►
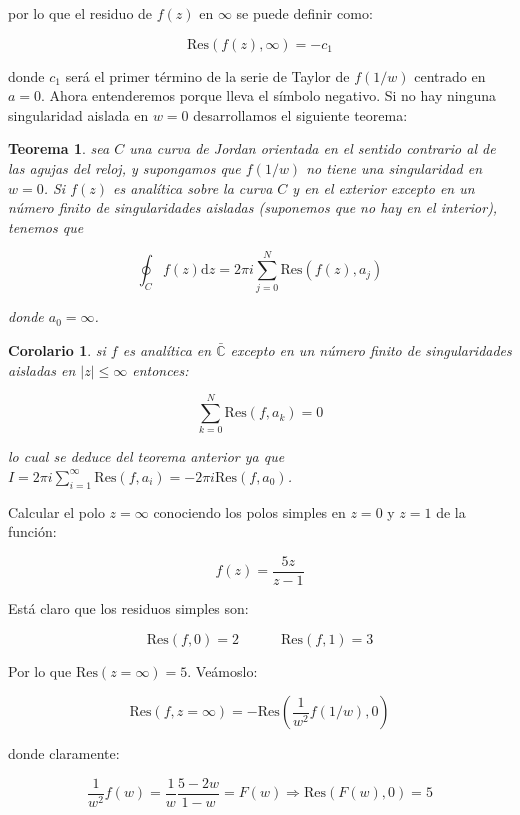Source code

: \documentclass[12pt]{book}
\newcommand{\D}{\mathrm{d}}
\newcommand{\Res}{\mathrm{Res}}
\newtheorem{theorem}{Teorema}[section]
\newtheorem{corollary}{Corolario}[theorem]
\begin{document}
por lo que el residuo de $f(z)$ en $\infty$ se puede definir como:

\begin{equation}
\Res  (f(z), \infty) = - c_1
\end{equation}

donde $c_1$ será el primer término de la serie de Taylor de $f(1/w)$ centrado en $a=0$. Ahora entenderemos porque lleva el símbolo negativo. Si no hay ninguna singularidad aislada en $w=0$ desarrollamos el siguiente teorema:

\begin{theorem}
sea $C$ una curva de Jordan orientada en el sentido contrario al de las agujas del reloj, y supongamos que $f(1/w)$ no tiene una singularidad en $w=0$. Si $f(z)$ es analítica sobre la curva $C$ y en el exterior excepto en un número finito de singularidades aisladas (suponemos que no hay en el interior), tenemos que

$$ \oint_C f(z) \D z = 2 \pi i \sum_{j=0}^N \Res (f(z),a_j) $$

donde $a_0 = \infty$.
\end{theorem}

\begin{corollary}
si  $f$ es analítica en $\bar{\mathbb{C}}$ excepto en un número finito de singularidades aisladas en $|z| \leq  \infty$ entonces:

$$ \sum_{k=0}^N \Res  (f,a_k) = 0 $$

lo cual se deduce del teorema anterior ya que $I=2 \pi i\sum_{i=1}^{\infty} \Res (f,a_i) = - 2 \pi i \Res(f,a_0)$. 

\end{corollary}





\hrulefill


Calcular el polo $z=\infty$ conociendo los polos simples en $z=0$ y $z=1$ de la función:

$$ f(z) = \frac{5 z}{z-1} $$

Está claro que los residuos simples son:

$$ \Res(f,0) = 2 \quad \quad \quad \Res(f,1) = 3 $$

Por lo que $\Res(z=\infty)  = 5$. Veámoslo:

$$ \Res (f,z=\infty) = - \Res(\dfrac{1}{w^2} f(1/w),0) $$


donde claramente:

$$ \dfrac{1}{w^2} f(w) =  \dfrac{1}{w} \dfrac{5-2w}{1-w} =F(w) \Longrightarrow  \Res(F(w),0) = 5 $$
\end{document}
◄
> **REQUIRED WORK**
Only lines of the material that contain the word "newcommand" belong in the answer; copy each one.

> **EXPECTED ANSWER**
\newcommand{\D}{\mathrm{d}}
\newcommand{\Res}{\mathrm{Res}}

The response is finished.